The governor’s budget calls for $2.2 billion in spending from revenue secured under the Cap and Trade law—but there’s a catch. The money would only be released if the legislature passes an urgency measure, which requires a two-thirds vote, thus confirming the Air Resources Board’s authority to administer the Cap and Trade program beyond its expiration date in 2020.

Why is an urgency vote necessary when four years remain before the expiration date? A simple majority vote could eliminate any uncertainty for the immediate future.

However, the governor has grander goals. In 2015, he introduced a plan to extend deeper greenhouse gas reduction targets to 2030. In support of achieving the targets, the Air Board offered up three potential plans that included a carbon tax, a business sector specific emissions program, and continuation of the Cap and Trade program.

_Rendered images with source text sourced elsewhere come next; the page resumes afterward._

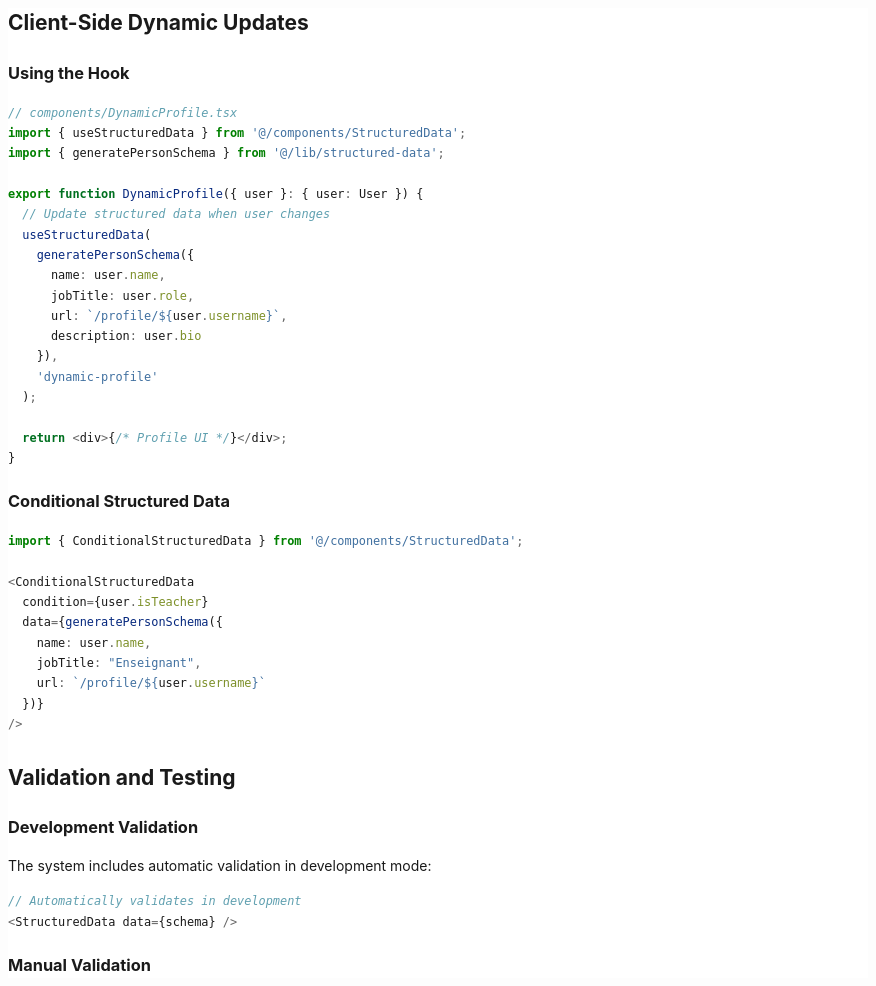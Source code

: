 ## Client-Side Dynamic Updates

### Using the Hook

```typescript
// components/DynamicProfile.tsx
import { useStructuredData } from '@/components/StructuredData';
import { generatePersonSchema } from '@/lib/structured-data';

export function DynamicProfile({ user }: { user: User }) {
  // Update structured data when user changes
  useStructuredData(
    generatePersonSchema({
      name: user.name,
      jobTitle: user.role,
      url: `/profile/${user.username}`,
      description: user.bio
    }),
    'dynamic-profile'
  );

  return <div>{/* Profile UI */}</div>;
}
```

### Conditional Structured Data

```typescript
import { ConditionalStructuredData } from '@/components/StructuredData';

<ConditionalStructuredData
  condition={user.isTeacher}
  data={generatePersonSchema({
    name: user.name,
    jobTitle: "Enseignant",
    url: `/profile/${user.username}`
  })}
/>
```

## Validation and Testing

### Development Validation

The system includes automatic validation in development mode:

```typescript
// Automatically validates in development
<StructuredData data={schema} />
```

### Manual Validation
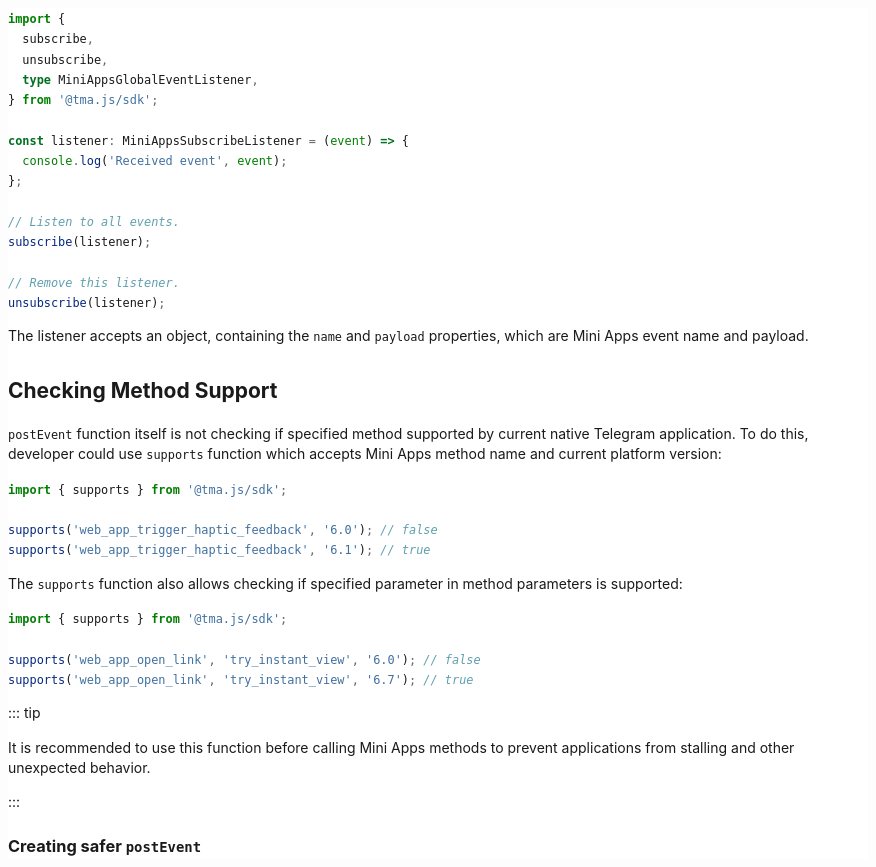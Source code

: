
 ```typescript
import {
  subscribe,
  unsubscribe,
  type MiniAppsGlobalEventListener,
} from '@tma.js/sdk';

const listener: MiniAppsSubscribeListener = (event) => {
  console.log('Received event', event);
};

// Listen to all events.
subscribe(listener);

// Remove this listener.
unsubscribe(listener);
```

The listener accepts an object, containing the `name` and `payload` properties, which are Mini Apps
event name and payload.

## Checking Method Support

`postEvent` function itself is not checking if specified method supported by current native Telegram
application. To do this, developer could use `supports` function which accepts Mini Apps
method name and current platform version:

```typescript
import { supports } from '@tma.js/sdk';

supports('web_app_trigger_haptic_feedback', '6.0'); // false
supports('web_app_trigger_haptic_feedback', '6.1'); // true
```

The `supports` function also allows checking if specified parameter in method parameters is
supported:

```typescript
import { supports } from '@tma.js/sdk';

supports('web_app_open_link', 'try_instant_view', '6.0'); // false
supports('web_app_open_link', 'try_instant_view', '6.7'); // true
```

::: tip

It is recommended to use this function before calling Mini Apps methods to prevent applications from
stalling and other unexpected behavior.

:::

### Creating safer `postEvent`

The Brown Administration opted for the Cap and Trade continuation. The governor’s budget summary stated: “The Cap and Trade Program clearly represents the most flexible and cost‑effective approach to continue reducing greenhouse gases by allowing the state’s private sector to determine appropriate paths to meet emissions reductions over the next 13 years.”

But a shadow hangs over Cap and Trade in the form a lawsuit filed by the California Chamber of Commerce challenging the Cap and Trade law as a tax. The measure creating Cap and Trade passed with a majority vote. Under the state constitution, a tax requires a two-thirds vote.

The Air Board has battled the lawsuit claiming the revenue-raising feature of the Cap and Trade law is only incidental to the measure and should not be considered a tax. A lower court agreed but when an Appellate Court considered the case, judges had tough questions for those defending this interpretation of the law. A ruling is expected soon.

However, if the governor’s proposal sails through the legislature, the legal challenge to Cap and Trade is moot. Since an urgency measure needs a two-thirds vote, if the urgency measure confirming the Cap and Trade is passed, it also secures the required two-thirds vote for a tax increase.